Churchill was indeed an admirer of Fascism and had a mutual admiration relationship with Mussolini. If circumstances required it, he made clear that he saw Hitler as a model for Britain and no doubt he himself the prime candidate for the post and he would indeed have been a more effective Fascist leader than Mosley and I am sure Madawc would agree. It is curious therefore that with these views and in alliance with the Soviet Union, Madawc says “he helped save democratic politics” as we understand them today. I doubt that Europe could be considered more democratic after the WWII than before. The only central European states that survived the war intact were fascist Spain and Portugal. The others were destroyed so their democratic credentials were now aspirational rather than real after that war.
Admiration for Fascism and an alliance with Communism against it was quite acceptable to Churchill. The end of the British Empire itself was also acceptable and the destruction of Europe as a meaningful political entity. And also acceptable was a war that cost up to 50 Million lives. And all launched, apparently, to preserve the absurd situation of Danzig!
Madawc ridicules the idea of a peace plan in 1940 to avoid all this and suggests that most Britons opposed this but then says that it was rejected against the wishes of the Tory majority in the House of Commons. This indicates that ‘most Britons’ actually thought it was a good idea at the time. He speculates on what Hitler might have done later in the absence of a war. That is hypothetical but we have the reality of what did happen, outlined above, as a result of Britain’s declaration of war over Danzig. Could the absence of a war have been a worse outcome?

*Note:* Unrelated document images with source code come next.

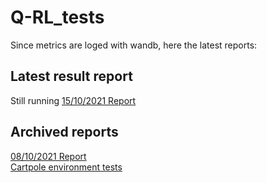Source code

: # Q-RL_tests
Since metrics are loged with wandb, here the latest reports:


## Latest result report
Still running
[15/10/2021 Report](https://wandb.ai/lautaro-hickmann/Catcher-Simplified/reports/15-10-2021-Report--VmlldzoxMTE5NzI0?accessToken=5evavwkr3rd4oiud890g1efb0uodrgdc0ackklgxzms4zx4s51oncdd83s1uyrmk)


## Archived reports
[08/10/2021 Report](https://wandb.ai/lautaro-hickmann/Catcher-Simplified/reports/08-10-2021-Report--VmlldzoxMDk3MzMx?accessToken=qf4d6zskoeabpajznoi464jh1rbjp8vufrswns6tdkp79124zk1n7w69tsa5d5it)  
[Cartpole environment tests](https://wandb.ai/lautaro-hickmann/CartPole-V1/reports/CartPole-env-tests--VmlldzoxMDUwNDQz?accessToken=pp71wyamsm8sm84hu19qkmnhupj9hm8icg2l0c4l2mg9ap5iwk1lu9xetaulf930)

But there is a great consistency and logic in Churchill’s seeming inconsistencies which he dismissed anyway as ‘the hobgoblin of tiny minds’ and he once explained succinctly that “The Hun is always either at your throat or your feet.” That was his guiding light, the essence of him as regards Germany and therefore towards WWI, WWII, Danzig, Jews, Communists, Fascists, democracy, the Empire, Moslems, Americans etc. – they were all either grist to that mill or not.
And of course when the Hun was at your feet you do all you can to get him up again to have the merry-go-round go on – but it did not happen on this occasion – Churchill and Britain had overplayed their hand and the baton of world politics passed to the US and the USSR who kept the world peace for over 50 years.